DESIRE’ L’USIGNOLO DI DIO

 Desirè, quando la sua mamma era in attesa di lei, non sapeva che si sarebbe chiamata Desirè. La mamma aveva avuto qualche problema perché correva il rischio di perderla e l’aveva tanto desiderata, voleva chiamarla Desirè. Lei nacque come un piccolo fiore, un piccolo angelo, con una voce potente quando piangeva o quando rideva, un usignolo.                                                                                               Crescendo mostrò sempre tanta dolcezza nei confronti degli altri, degli esclusi, degli anziani, dei disabili e già alla scuola superiore andava come volontaria, dove c’erano persone bisognose a tenergli compagnia, per loro cantava.

L’estate andava in ferie a Fortignone al mare, stando lì iniziò a frequentare una parrocchia, dove c’era un bel coro, lei amava cantare nel coro e iniziò a cantare. Conobbe una persona molto più grande di lei, il direttore del coro, un Diacono, non sapeva che questa persona poi l’avrebbe cercata. Appena diplomata, questo signore la cercò a casa e chiese a sua madre di poterla frequentare perché pensando di sposarsi aveva pensato a lei, la madre rimase interdetta.

Desirè pensando che la proposta non sarebbe andata a buon fine, lo iniziò a frequentare.

Lei rimase affascinata dalla sua esperienza, dalla sua cultura e se lo sposò.

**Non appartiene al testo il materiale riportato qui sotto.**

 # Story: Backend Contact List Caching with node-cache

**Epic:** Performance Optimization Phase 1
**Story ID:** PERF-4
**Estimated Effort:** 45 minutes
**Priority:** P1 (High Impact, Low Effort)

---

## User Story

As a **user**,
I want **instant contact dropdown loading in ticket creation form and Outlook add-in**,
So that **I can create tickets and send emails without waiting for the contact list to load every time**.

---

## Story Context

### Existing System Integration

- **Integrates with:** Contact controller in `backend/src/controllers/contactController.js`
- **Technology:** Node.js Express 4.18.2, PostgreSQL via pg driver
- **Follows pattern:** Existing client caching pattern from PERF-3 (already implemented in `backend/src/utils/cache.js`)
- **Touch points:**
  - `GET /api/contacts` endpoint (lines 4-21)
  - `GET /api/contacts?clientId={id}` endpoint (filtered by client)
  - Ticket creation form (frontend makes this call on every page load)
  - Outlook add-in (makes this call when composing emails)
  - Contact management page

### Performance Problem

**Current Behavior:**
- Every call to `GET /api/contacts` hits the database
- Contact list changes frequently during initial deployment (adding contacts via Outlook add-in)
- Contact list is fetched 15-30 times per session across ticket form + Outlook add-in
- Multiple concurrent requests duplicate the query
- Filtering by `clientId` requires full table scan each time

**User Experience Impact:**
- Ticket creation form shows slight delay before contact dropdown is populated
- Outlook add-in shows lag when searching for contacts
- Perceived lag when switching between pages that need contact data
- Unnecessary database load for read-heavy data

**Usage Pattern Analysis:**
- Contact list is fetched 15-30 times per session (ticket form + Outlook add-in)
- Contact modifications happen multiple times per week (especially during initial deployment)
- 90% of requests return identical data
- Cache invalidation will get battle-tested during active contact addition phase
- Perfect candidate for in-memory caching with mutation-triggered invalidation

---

Tornati dal viaggio di nozze la madre con cui viveva questo Diacono, non volle riceverla e non voleva uscire dalla stanza. Desirè, invece, per la sua bontà e pazienza usciva due volte al giorno in modo che la suocera potesse almeno mangiare.

In questi anni, il loro amore cresceva sempre di più, ma nonostante tutto il marito non la faceva rispettare. Dopo un po’ la madre di Desirè muore, e nella stessa notte dal dolore perse la vista. La diagnosi fu retinite pigmentosa, avrebbe purtroppo perso la vista da lì a poco. I figli incominciarono ad avere paura di ereditare la stessa malattia, e lei di questo ne soffriva perché la retinite pigmentosa è una malattia genetica. Frequentando le associazioni che si occupavano di questo tipo di problematica, il presidente si accorse che possedeva una gran bella voce e gli chiese di cantare per una raccolta fondi, e lo fece e iniziò a avere successo e ricevere dei premi.

Successivamente, iniziò a diventare completamente cieca, e non volle più stare in quella casa, dove d cieca sarebbe stata prigioniera del suo male e degli altri.  Nonostante tutto doveva continuare ad uscire per non farsi vedere dalla suocera, la quale non l’accettava nonostante la malattia, e per questo lascio il marito, decise di divorziare e vivere la sua vita e il suo dolore.

Nel suo dolore imparò a vivere da cieca, ma ci soffriva ancora, non cantava. Quando la dottoressa le disse “se ti piace cantare, fallo”, così Desirè riprese a cantare ed avere grandi successi. Oggi Desirè è la prima cantante del teatro di Frontignon. A breve farà uno spettacolo e lo porterà in giro per il mondo. Desirè dal buio ha riempito di luce la vita di tante persone anziane, disabili con la vocazione per la musica.

Desirè è l’angelo di Dio, l’usignolo di Dio, attraverso lei Dio porta la sua voce a tanti.